* **Task statement**:
Please set down exactly the lines of the listing below from the line containing "- [ ] Tables, Supplies, Bookcases" through the line containing "## Practical Statistics", both lines included, leaving out all other lines.

Data below:

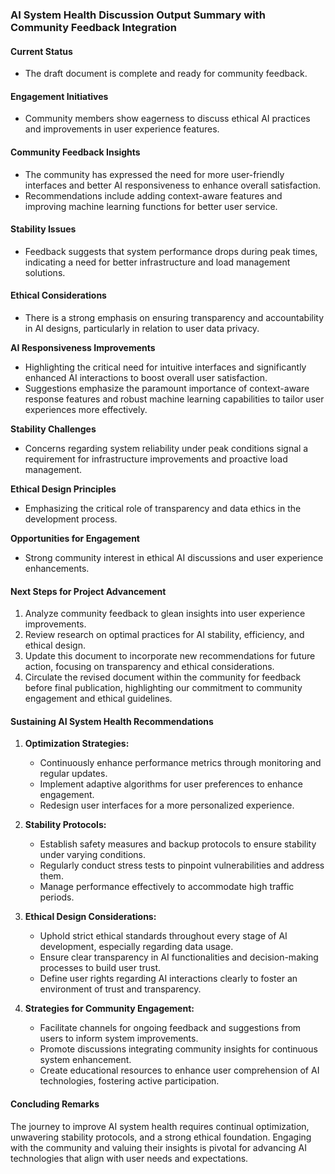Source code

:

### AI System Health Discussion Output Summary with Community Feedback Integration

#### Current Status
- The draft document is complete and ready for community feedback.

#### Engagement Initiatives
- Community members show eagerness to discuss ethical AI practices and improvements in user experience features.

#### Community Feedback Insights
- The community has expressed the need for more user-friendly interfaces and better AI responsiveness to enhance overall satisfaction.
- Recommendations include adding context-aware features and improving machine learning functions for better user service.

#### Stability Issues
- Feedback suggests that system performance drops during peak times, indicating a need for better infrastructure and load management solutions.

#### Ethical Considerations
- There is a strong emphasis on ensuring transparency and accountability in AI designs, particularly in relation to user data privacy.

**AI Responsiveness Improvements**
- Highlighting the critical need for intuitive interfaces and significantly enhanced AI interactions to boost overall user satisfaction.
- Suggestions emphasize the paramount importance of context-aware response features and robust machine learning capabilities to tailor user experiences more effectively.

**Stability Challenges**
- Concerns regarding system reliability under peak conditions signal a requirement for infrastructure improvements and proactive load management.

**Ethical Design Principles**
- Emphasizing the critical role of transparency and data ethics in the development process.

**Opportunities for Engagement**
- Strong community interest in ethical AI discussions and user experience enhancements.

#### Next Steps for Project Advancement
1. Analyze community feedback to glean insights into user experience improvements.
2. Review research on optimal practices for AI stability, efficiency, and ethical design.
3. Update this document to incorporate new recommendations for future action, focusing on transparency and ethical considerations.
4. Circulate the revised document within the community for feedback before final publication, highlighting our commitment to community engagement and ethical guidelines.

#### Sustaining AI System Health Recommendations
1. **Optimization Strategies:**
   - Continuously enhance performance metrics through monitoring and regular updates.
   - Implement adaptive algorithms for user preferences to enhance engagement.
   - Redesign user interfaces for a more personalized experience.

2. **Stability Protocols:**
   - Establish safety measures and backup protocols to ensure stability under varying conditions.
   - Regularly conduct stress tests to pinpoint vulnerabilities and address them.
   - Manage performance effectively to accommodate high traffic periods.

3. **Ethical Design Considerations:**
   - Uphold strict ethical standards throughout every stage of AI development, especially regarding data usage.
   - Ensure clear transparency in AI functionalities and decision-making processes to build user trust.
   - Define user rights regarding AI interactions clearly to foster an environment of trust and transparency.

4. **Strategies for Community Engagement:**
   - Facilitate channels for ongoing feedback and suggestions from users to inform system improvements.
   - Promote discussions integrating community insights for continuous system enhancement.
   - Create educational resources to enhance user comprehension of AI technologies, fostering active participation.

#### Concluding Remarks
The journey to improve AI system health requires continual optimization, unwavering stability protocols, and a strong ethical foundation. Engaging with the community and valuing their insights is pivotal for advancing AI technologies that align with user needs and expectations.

End of Data.
Data below:

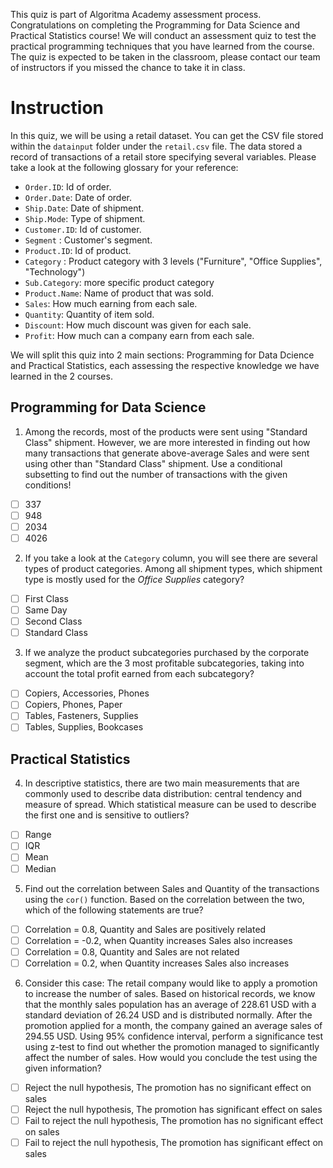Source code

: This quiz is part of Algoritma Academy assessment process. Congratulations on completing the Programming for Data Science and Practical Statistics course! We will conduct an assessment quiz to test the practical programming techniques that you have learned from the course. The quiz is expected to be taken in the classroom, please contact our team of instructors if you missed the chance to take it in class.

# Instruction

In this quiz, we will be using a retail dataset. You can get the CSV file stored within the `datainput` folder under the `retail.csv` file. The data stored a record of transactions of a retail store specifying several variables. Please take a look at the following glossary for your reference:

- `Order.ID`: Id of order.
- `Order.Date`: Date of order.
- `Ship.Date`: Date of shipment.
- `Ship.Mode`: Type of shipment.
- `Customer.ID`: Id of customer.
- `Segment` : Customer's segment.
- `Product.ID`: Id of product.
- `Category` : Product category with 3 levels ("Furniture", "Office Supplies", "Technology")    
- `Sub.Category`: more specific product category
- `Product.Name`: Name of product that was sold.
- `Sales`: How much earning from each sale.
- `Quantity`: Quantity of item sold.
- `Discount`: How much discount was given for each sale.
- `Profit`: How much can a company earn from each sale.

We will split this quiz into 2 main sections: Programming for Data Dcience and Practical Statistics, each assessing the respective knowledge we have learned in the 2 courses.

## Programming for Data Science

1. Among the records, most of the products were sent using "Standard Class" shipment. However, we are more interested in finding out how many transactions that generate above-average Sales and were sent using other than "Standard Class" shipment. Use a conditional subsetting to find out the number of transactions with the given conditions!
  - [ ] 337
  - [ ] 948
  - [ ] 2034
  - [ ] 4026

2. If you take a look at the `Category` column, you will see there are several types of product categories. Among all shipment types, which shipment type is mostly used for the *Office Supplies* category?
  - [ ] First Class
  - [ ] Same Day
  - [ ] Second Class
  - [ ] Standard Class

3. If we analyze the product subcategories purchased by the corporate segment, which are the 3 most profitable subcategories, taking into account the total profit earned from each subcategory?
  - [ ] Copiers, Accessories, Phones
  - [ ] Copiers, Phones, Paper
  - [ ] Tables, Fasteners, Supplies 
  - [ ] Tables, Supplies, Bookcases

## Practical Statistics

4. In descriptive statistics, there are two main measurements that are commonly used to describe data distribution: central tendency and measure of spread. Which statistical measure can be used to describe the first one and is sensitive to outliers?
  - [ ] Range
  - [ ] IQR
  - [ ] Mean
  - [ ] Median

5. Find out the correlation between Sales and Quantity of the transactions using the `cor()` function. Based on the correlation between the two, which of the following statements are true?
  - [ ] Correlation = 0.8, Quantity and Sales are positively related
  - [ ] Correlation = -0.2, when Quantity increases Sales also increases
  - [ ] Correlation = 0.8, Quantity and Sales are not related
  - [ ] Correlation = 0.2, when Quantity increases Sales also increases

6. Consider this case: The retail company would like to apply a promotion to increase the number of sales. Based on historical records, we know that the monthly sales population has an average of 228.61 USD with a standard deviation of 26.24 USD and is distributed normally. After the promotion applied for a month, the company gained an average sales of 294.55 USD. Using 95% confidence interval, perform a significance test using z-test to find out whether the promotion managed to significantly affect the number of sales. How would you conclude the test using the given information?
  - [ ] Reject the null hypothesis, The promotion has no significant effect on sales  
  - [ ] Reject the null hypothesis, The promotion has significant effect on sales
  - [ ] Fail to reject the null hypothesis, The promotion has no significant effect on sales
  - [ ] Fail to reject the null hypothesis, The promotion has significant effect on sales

End of Data.
Data below:

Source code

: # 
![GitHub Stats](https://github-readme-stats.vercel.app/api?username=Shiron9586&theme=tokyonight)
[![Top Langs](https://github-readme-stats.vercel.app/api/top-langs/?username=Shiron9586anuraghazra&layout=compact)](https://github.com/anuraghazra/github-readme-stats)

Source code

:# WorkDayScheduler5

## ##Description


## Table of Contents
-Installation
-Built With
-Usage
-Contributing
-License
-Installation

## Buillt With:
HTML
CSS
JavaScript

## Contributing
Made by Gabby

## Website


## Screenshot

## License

End of Data.

* **Response**:
  - [ ] Tables, Supplies, Bookcases

## Practical Statistics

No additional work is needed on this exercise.